(Records excerpted from a collection)
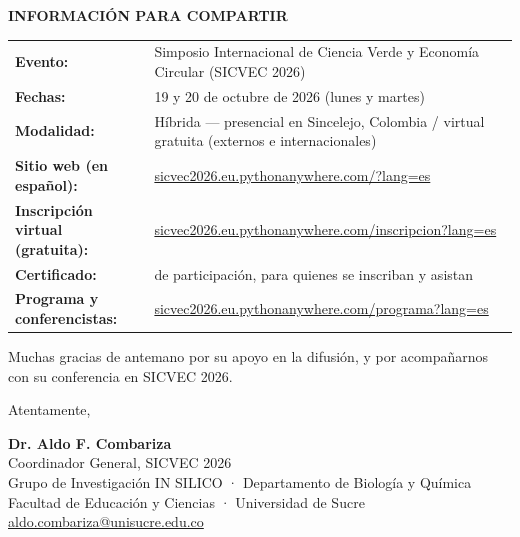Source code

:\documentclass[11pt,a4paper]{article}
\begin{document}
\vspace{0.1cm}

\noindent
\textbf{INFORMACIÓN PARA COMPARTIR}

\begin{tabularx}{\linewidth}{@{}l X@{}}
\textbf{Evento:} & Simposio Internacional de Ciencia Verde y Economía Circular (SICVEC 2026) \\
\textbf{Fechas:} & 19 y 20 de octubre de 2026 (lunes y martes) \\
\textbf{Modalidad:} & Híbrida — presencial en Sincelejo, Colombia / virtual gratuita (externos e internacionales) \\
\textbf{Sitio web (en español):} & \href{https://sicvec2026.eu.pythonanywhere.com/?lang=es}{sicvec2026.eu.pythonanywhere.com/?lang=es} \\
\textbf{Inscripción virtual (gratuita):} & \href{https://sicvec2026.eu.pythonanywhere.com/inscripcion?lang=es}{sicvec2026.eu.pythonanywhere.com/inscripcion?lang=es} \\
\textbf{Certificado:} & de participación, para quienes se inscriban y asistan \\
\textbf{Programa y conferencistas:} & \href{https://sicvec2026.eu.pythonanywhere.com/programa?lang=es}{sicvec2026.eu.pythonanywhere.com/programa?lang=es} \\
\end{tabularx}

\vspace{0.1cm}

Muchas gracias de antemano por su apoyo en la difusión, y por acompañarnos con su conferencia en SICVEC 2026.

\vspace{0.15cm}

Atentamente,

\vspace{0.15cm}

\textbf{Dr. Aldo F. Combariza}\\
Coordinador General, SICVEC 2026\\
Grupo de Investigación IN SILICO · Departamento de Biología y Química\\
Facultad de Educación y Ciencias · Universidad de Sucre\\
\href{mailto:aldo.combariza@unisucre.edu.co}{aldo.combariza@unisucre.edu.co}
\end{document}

...

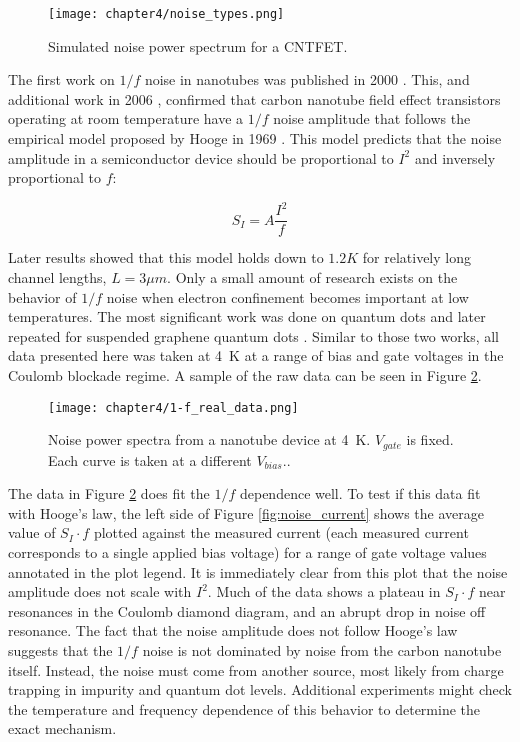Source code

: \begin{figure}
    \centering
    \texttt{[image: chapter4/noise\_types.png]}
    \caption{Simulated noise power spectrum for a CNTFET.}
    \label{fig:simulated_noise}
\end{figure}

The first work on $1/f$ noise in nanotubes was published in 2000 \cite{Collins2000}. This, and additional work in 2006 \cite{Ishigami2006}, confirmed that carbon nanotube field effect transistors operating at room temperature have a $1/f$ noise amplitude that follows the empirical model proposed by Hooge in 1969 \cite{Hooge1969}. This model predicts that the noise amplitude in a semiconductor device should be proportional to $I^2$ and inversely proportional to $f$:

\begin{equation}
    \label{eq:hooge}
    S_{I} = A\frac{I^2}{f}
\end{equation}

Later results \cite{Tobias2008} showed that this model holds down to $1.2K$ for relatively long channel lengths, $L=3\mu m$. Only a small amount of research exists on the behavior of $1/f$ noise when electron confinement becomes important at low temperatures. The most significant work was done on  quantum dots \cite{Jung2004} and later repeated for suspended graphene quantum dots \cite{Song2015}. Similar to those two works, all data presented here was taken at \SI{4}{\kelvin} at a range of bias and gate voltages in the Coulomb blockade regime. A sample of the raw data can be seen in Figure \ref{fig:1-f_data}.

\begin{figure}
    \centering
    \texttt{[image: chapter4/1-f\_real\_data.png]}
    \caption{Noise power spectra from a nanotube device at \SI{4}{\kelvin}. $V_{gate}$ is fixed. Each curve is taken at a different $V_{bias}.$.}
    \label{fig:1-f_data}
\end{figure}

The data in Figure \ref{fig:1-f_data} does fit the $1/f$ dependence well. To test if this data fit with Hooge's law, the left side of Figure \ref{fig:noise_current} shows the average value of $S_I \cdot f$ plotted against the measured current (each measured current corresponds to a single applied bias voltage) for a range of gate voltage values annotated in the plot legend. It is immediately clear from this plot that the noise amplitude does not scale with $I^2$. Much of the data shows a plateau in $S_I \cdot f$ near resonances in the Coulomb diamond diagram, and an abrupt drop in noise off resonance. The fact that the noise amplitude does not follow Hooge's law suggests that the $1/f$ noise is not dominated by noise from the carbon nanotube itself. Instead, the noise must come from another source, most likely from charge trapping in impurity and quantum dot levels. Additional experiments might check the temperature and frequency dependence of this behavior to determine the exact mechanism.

> WHAT YOU SHOULD DO
Reproduce the lines of the entries above from the one with "(SICVEC 2026) \\" to the one with "Facultad de Educación", both included, exactly and without any other line.

> OUTPUT FOR THIS TASK
\textbf{Evento:} & Simposio Internacional de Ciencia Verde y Economía Circular (SICVEC 2026) \\
\textbf{Fechas:} & 19 y 20 de octubre de 2026 (lunes y martes) \\
\textbf{Modalidad:} & Híbrida — presencial en Sincelejo, Colombia / virtual gratuita (externos e internacionales) \\
\textbf{Sitio web (en español):} & \href{https://sicvec2026.eu.pythonanywhere.com/?lang=es}{sicvec2026.eu.pythonanywhere.com/?lang=es} \\
\textbf{Inscripción virtual (gratuita):} & \href{https://sicvec2026.eu.pythonanywhere.com/inscripcion?lang=es}{sicvec2026.eu.pythonanywhere.com/inscripcion?lang=es} \\
\textbf{Certificado:} & de participación, para quienes se inscriban y asistan \\
\textbf{Programa y conferencistas:} & \href{https://sicvec2026.eu.pythonanywhere.com/programa?lang=es}{sicvec2026.eu.pythonanywhere.com/programa?lang=es} \\
\end{tabularx}

\vspace{0.1cm}

Muchas gracias de antemano por su apoyo en la difusión, y por acompañarnos con su conferencia en SICVEC 2026.

\vspace{0.15cm}

Atentamente,

\vspace{0.15cm}

\textbf{Dr. Aldo F. Combariza}\\
Coordinador General, SICVEC 2026\\
Grupo de Investigación IN SILICO · Departamento de Biología y Química\\
Facultad de Educación y Ciencias · Universidad de Sucre\\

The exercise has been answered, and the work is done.